* [Work to complete]: The answer should reproduce the listing below character for character.

* [Data for review]:
++++

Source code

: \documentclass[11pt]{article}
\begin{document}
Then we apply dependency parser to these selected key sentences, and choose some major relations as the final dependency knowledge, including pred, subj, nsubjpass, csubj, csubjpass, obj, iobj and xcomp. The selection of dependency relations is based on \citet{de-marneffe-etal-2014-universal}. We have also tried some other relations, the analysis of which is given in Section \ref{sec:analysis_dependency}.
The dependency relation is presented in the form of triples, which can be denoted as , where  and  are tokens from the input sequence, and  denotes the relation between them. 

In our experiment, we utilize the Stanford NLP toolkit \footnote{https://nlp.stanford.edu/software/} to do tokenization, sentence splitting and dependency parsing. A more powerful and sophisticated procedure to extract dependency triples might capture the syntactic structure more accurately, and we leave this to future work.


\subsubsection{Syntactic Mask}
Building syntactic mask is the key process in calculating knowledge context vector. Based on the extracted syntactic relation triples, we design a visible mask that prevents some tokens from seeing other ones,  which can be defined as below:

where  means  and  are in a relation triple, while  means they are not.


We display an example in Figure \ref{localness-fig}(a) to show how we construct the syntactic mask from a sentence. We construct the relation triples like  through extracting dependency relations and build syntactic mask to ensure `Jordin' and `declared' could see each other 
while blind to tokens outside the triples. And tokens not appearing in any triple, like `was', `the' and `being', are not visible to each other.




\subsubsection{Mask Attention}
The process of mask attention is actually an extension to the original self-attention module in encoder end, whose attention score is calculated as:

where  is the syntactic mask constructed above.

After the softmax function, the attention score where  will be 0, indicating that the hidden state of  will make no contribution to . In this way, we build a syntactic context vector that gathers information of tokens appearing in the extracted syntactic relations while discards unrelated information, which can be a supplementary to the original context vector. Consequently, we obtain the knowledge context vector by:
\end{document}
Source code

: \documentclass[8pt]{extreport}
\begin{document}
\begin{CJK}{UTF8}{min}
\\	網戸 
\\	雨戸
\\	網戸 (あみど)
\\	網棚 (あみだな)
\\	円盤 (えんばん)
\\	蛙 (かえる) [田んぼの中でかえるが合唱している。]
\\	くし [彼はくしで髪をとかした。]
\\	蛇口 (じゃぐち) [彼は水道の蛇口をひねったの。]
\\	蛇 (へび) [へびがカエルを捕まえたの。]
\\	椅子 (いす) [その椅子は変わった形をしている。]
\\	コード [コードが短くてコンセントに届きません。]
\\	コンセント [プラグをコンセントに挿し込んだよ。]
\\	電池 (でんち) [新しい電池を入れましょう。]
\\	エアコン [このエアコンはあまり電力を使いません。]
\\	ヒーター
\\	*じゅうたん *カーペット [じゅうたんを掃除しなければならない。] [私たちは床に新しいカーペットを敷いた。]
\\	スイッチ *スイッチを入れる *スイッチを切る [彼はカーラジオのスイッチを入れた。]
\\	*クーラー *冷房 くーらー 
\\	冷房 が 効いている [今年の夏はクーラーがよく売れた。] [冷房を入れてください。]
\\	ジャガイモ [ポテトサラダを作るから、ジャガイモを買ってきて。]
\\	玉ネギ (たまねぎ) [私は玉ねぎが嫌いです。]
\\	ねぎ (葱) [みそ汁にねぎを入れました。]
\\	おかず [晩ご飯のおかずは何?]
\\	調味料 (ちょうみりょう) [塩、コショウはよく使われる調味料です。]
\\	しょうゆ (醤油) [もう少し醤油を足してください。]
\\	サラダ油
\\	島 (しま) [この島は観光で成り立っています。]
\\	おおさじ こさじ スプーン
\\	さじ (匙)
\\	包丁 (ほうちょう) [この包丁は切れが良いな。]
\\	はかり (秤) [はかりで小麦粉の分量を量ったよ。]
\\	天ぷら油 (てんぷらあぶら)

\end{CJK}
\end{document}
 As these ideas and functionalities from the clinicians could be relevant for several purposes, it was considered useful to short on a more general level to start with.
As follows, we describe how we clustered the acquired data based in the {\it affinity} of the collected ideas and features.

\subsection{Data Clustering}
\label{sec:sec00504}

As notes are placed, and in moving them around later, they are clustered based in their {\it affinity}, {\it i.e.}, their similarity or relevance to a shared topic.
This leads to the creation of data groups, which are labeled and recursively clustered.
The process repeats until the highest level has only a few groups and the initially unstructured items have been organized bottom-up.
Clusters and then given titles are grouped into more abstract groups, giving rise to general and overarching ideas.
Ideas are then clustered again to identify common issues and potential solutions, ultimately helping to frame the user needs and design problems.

++++

* [Result of this exercise]:
Source code

: \documentclass[11pt]{article}
\begin{document}
Then we apply dependency parser to these selected key sentences, and choose some major relations as the final dependency knowledge, including pred, subj, nsubjpass, csubj, csubjpass, obj, iobj and xcomp. The selection of dependency relations is based on \citet{de-marneffe-etal-2014-universal}. We have also tried some other relations, the analysis of which is given in Section \ref{sec:analysis_dependency}.
The dependency relation is presented in the form of triples, which can be denoted as , where  and  are tokens from the input sequence, and  denotes the relation between them. 

In our experiment, we utilize the Stanford NLP toolkit \footnote{https://nlp.stanford.edu/software/} to do tokenization, sentence splitting and dependency parsing. A more powerful and sophisticated procedure to extract dependency triples might capture the syntactic structure more accurately, and we leave this to future work.


\subsubsection{Syntactic Mask}
Building syntactic mask is the key process in calculating knowledge context vector. Based on the extracted syntactic relation triples, we design a visible mask that prevents some tokens from seeing other ones,  which can be defined as below:

where  means  and  are in a relation triple, while  means they are not.


We display an example in Figure \ref{localness-fig}(a) to show how we construct the syntactic mask from a sentence. We construct the relation triples like  through extracting dependency relations and build syntactic mask to ensure `Jordin' and `declared' could see each other 
while blind to tokens outside the triples. And tokens not appearing in any triple, like `was', `the' and `being', are not visible to each other.




\subsubsection{Mask Attention}
The process of mask attention is actually an extension to the original self-attention module in encoder end, whose attention score is calculated as:

where  is the syntactic mask constructed above.

After the softmax function, the attention score where  will be 0, indicating that the hidden state of  will make no contribution to . In this way, we build a syntactic context vector that gathers information of tokens appearing in the extracted syntactic relations while discards unrelated information, which can be a supplementary to the original context vector. Consequently, we obtain the knowledge context vector by:
\end{document}
Source code

: \documentclass[8pt]{extreport}
\begin{document}
\begin{CJK}{UTF8}{min}
\\	網戸 
\\	雨戸
\\	網戸 (あみど)
\\	網棚 (あみだな)
\\	円盤 (えんばん)
\\	蛙 (かえる) [田んぼの中でかえるが合唱している。]
\\	くし [彼はくしで髪をとかした。]
\\	蛇口 (じゃぐち) [彼は水道の蛇口をひねったの。]
\\	蛇 (へび) [へびがカエルを捕まえたの。]
\\	椅子 (いす) [その椅子は変わった形をしている。]
\\	コード [コードが短くてコンセントに届きません。]
\\	コンセント [プラグをコンセントに挿し込んだよ。]
\\	電池 (でんち) [新しい電池を入れましょう。]
\\	エアコン [このエアコンはあまり電力を使いません。]
\\	ヒーター
\\	*じゅうたん *カーペット [じゅうたんを掃除しなければならない。] [私たちは床に新しいカーペットを敷いた。]
\\	スイッチ *スイッチを入れる *スイッチを切る [彼はカーラジオのスイッチを入れた。]
\\	*クーラー *冷房 くーらー 
\\	冷房 が 効いている [今年の夏はクーラーがよく売れた。] [冷房を入れてください。]
\\	ジャガイモ [ポテトサラダを作るから、ジャガイモを買ってきて。]
\\	玉ネギ (たまねぎ) [私は玉ねぎが嫌いです。]
\\	ねぎ (葱) [みそ汁にねぎを入れました。]
\\	おかず [晩ご飯のおかずは何?]
\\	調味料 (ちょうみりょう) [塩、コショウはよく使われる調味料です。]
\\	しょうゆ (醤油) [もう少し醤油を足してください。]
\\	サラダ油
\\	島 (しま) [この島は観光で成り立っています。]
\\	おおさじ こさじ スプーン
\\	さじ (匙)
\\	包丁 (ほうちょう) [この包丁は切れが良いな。]
\\	はかり (秤) [はかりで小麦粉の分量を量ったよ。]
\\	天ぷら油 (てんぷらあぶら)

\end{CJK}
\end{document}
 As these ideas and functionalities from the clinicians could be relevant for several purposes, it was considered useful to short on a more general level to start with.
As follows, we describe how we clustered the acquired data based in the {\it affinity} of the collected ideas and features.

\subsection{Data Clustering}
\label{sec:sec00504}

As notes are placed, and in moving them around later, they are clustered based in their {\it affinity}, {\it i.e.}, their similarity or relevance to a shared topic.
This leads to the creation of data groups, which are labeled and recursively clustered.
The process repeats until the highest level has only a few groups and the initially unstructured items have been organized bottom-up.
Clusters and then given titles are grouped into more abstract groups, giving rise to general and overarching ideas.
Ideas are then clustered again to identify common issues and potential solutions, ultimately helping to frame the user needs and design problems.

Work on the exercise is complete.